Segment Start: THE RECORDS

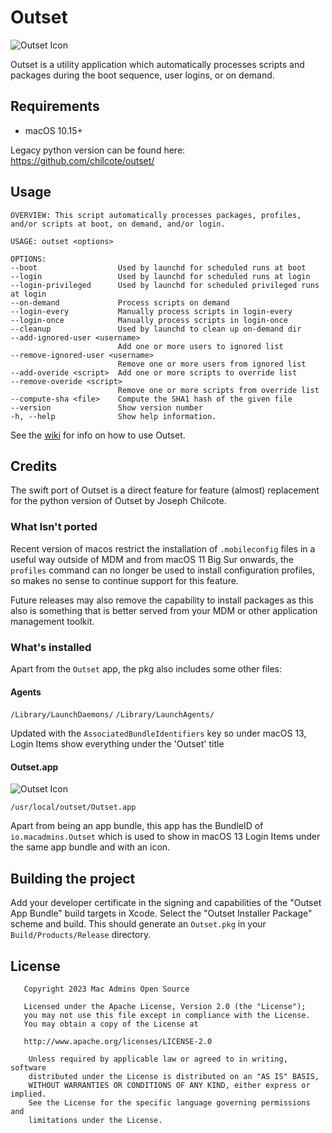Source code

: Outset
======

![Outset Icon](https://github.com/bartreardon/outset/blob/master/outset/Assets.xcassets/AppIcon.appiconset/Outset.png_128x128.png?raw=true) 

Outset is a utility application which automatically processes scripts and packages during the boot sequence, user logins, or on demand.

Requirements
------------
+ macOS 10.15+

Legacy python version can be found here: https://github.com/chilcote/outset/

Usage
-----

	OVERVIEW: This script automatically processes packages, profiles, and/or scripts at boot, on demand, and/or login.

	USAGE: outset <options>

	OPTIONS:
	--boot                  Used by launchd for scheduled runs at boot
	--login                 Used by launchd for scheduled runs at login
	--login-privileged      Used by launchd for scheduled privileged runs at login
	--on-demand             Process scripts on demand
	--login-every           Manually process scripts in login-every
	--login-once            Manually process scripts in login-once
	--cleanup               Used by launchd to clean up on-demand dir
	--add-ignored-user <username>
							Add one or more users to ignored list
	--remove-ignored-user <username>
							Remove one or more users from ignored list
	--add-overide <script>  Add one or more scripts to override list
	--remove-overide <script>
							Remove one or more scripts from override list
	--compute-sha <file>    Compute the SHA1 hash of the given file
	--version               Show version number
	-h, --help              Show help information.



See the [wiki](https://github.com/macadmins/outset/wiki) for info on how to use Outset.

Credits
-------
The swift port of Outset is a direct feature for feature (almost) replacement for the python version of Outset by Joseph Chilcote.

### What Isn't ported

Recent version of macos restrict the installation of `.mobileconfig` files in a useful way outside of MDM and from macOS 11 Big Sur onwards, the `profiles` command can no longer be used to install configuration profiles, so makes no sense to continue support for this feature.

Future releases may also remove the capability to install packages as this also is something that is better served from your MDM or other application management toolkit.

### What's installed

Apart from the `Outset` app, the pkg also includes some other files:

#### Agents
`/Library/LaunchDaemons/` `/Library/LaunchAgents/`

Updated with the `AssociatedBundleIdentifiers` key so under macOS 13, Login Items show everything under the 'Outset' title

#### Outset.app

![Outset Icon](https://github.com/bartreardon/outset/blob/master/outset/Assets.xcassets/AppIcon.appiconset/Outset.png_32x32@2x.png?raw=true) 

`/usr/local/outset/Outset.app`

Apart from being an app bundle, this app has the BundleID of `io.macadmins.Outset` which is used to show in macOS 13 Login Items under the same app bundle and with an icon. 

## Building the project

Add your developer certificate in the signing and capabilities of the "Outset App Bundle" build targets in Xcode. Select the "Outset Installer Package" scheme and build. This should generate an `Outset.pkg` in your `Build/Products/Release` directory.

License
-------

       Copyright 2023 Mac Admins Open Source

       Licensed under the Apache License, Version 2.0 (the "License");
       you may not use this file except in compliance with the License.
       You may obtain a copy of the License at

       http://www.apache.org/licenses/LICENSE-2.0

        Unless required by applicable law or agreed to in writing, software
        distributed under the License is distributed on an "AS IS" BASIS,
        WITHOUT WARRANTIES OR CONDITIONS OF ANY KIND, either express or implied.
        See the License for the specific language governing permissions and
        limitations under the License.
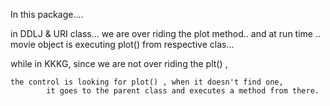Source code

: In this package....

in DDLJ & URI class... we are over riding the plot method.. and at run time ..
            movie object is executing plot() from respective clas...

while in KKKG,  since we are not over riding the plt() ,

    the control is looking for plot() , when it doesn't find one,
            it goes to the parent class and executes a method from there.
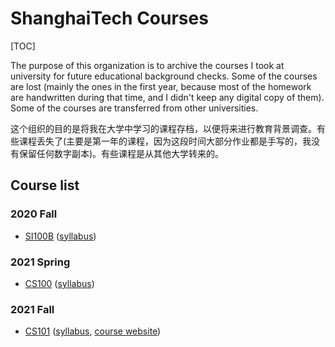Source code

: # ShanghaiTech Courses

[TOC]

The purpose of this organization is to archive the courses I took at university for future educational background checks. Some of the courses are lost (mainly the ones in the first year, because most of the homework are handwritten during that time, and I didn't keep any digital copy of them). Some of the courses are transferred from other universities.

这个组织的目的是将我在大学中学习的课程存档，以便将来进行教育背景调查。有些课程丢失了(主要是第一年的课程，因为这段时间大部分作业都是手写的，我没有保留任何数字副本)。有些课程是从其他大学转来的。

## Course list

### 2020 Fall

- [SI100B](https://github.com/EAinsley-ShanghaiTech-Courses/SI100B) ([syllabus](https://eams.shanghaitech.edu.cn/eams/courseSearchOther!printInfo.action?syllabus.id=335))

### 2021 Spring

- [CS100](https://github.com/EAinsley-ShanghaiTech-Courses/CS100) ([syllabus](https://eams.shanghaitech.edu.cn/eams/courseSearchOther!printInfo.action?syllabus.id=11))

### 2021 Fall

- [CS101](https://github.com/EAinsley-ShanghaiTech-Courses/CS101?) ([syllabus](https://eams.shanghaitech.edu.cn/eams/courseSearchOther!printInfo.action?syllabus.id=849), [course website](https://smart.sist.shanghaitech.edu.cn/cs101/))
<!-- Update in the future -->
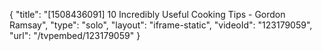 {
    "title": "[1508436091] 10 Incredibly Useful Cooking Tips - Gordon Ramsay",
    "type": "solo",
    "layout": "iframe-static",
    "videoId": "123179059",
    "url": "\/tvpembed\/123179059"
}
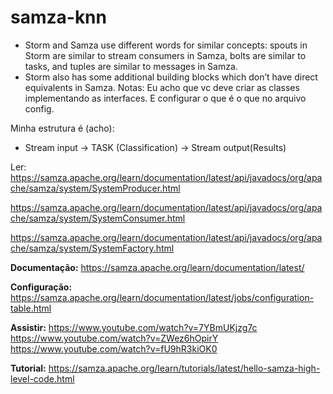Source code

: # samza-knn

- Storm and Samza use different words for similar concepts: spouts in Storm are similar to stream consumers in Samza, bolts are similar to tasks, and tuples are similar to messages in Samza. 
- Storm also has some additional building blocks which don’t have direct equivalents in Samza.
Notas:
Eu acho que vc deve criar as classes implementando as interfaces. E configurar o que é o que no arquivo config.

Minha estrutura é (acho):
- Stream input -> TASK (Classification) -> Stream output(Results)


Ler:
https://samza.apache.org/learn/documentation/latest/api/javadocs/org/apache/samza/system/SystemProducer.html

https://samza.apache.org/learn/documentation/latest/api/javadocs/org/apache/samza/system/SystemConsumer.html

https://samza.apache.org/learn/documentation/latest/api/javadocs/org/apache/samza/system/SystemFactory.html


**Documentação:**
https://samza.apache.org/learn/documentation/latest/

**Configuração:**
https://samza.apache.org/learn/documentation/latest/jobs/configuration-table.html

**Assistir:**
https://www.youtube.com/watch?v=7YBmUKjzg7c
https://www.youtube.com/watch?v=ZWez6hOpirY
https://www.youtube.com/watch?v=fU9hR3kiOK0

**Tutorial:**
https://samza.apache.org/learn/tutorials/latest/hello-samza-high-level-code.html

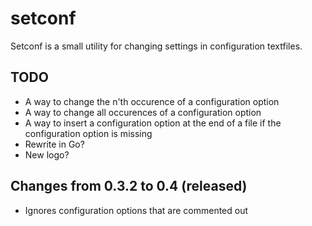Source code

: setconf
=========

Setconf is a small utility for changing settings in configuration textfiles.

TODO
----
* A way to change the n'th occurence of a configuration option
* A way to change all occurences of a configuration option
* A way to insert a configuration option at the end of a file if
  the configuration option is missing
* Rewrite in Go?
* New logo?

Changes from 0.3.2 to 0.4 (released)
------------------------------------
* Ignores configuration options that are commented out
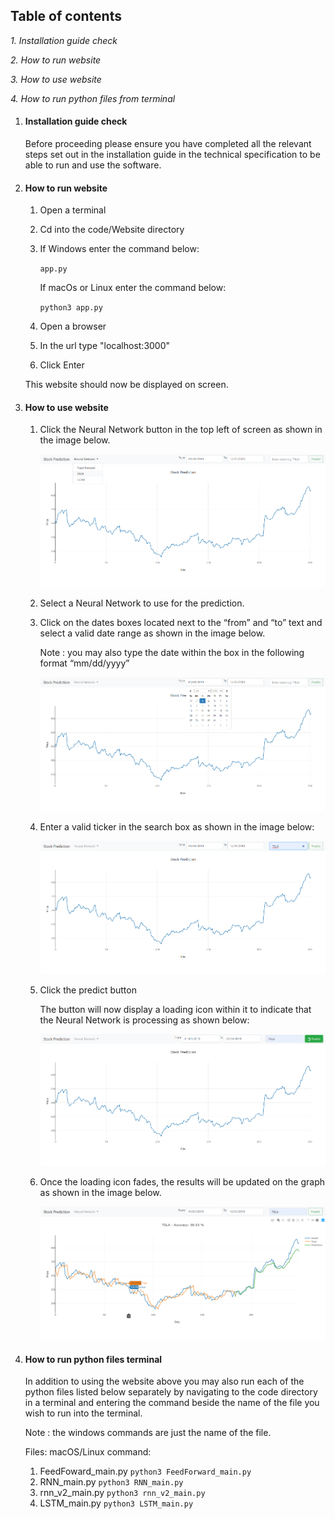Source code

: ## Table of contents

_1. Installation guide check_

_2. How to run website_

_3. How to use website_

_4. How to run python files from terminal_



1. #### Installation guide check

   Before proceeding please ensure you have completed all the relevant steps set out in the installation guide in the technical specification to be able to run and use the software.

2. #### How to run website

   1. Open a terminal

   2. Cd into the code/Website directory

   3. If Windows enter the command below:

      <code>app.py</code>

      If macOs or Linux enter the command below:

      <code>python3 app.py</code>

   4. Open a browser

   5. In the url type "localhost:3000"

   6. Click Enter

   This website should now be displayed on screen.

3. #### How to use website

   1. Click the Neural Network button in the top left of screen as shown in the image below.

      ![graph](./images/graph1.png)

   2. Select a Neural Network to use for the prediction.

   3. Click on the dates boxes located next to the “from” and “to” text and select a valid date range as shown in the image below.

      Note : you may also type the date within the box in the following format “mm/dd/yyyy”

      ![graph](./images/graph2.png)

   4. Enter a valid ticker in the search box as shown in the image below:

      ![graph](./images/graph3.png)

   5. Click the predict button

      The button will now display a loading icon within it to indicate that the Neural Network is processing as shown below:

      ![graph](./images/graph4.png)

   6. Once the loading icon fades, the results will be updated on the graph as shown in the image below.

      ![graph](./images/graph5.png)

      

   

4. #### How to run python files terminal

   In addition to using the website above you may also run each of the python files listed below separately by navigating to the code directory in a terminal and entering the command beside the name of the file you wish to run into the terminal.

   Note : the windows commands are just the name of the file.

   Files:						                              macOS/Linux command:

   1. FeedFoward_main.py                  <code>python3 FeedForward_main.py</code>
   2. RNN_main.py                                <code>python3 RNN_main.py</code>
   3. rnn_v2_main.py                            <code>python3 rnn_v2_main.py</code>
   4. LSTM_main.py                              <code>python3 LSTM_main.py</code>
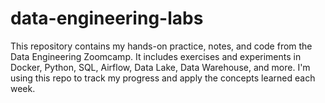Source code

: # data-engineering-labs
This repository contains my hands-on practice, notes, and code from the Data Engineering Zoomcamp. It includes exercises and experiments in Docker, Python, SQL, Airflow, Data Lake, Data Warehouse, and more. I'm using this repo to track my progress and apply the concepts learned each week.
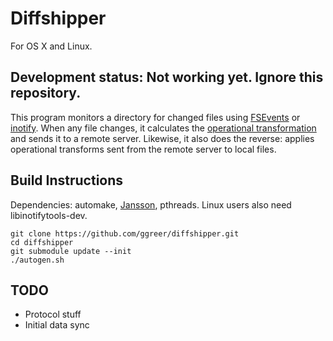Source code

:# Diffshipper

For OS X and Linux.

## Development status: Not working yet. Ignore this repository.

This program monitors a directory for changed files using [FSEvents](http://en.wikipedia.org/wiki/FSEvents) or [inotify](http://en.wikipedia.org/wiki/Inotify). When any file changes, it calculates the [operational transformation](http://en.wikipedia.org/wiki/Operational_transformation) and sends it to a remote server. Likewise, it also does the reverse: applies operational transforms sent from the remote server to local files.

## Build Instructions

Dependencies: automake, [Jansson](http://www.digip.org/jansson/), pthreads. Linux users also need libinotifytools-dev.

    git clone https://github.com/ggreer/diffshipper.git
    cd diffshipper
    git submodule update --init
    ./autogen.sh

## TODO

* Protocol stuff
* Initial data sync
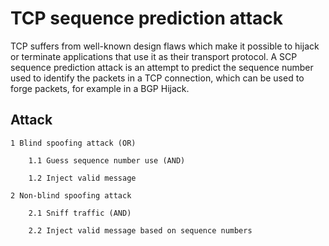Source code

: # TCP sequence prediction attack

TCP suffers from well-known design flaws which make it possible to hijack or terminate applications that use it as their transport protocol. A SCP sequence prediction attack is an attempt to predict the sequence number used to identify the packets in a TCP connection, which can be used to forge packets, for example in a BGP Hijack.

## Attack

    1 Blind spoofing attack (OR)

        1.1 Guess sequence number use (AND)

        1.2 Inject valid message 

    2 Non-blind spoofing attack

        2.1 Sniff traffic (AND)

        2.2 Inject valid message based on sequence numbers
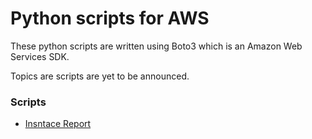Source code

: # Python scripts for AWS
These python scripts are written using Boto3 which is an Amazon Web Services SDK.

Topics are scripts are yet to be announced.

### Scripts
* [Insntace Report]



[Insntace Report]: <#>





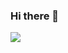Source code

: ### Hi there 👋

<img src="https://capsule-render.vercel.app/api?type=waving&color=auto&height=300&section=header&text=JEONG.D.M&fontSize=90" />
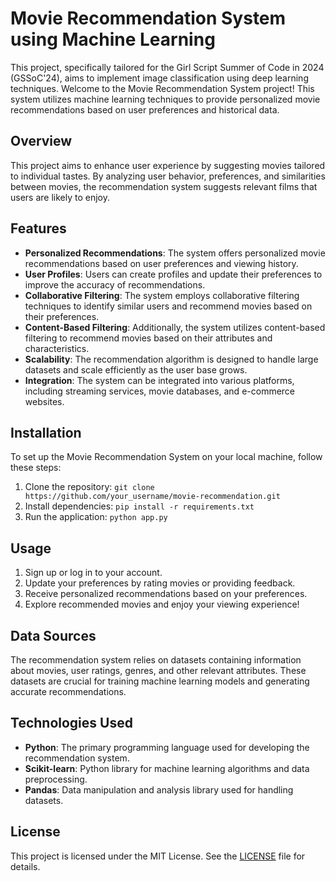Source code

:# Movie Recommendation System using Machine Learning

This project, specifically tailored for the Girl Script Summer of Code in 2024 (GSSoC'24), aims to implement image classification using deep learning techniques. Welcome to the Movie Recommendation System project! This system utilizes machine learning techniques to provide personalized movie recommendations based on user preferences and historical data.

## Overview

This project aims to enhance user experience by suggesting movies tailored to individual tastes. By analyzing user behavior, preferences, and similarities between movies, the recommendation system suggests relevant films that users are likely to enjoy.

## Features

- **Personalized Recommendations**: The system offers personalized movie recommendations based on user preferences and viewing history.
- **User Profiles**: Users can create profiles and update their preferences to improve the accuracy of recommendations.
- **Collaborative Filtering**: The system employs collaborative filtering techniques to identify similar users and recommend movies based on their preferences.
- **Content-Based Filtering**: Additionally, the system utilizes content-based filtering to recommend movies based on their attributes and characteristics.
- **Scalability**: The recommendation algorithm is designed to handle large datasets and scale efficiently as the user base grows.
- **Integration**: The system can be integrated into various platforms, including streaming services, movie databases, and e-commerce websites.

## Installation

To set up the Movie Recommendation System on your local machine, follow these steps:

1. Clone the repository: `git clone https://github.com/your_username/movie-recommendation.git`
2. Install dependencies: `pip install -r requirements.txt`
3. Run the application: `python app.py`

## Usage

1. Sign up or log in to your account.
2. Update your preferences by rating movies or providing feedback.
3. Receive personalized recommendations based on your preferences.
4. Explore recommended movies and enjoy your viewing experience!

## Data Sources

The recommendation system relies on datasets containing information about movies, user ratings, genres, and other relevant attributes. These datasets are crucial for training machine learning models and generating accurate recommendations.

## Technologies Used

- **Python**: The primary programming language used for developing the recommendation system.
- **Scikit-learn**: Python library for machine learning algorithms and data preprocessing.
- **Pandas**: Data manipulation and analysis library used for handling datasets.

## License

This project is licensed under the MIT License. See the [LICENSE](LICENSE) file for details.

Segment End: THE RECORDS

- [TASK STATEMENT]:
What you give back must match the lines from the start of the records through the line that contains "scripts on demand", exactly, with the pictures left out.

- [REPLY]:
Source code

: Outset
======

![Outset Icon](https://github.com/bartreardon/outset/blob/master/outset/Assets.xcassets/AppIcon.appiconset/Outset.png_128x128.png?raw=true) 

Outset is a utility application which automatically processes scripts and packages during the boot sequence, user logins, or on demand.

Requirements
------------
+ macOS 10.15+

Legacy python version can be found here: https://github.com/chilcote/outset/

Usage
-----

	OVERVIEW: This script automatically processes packages, profiles, and/or scripts at boot, on demand, and/or login.

	USAGE: outset <options>

	OPTIONS:
	--boot                  Used by launchd for scheduled runs at boot
	--login                 Used by launchd for scheduled runs at login
	--login-privileged      Used by launchd for scheduled privileged runs at login
	--on-demand             Process scripts on demand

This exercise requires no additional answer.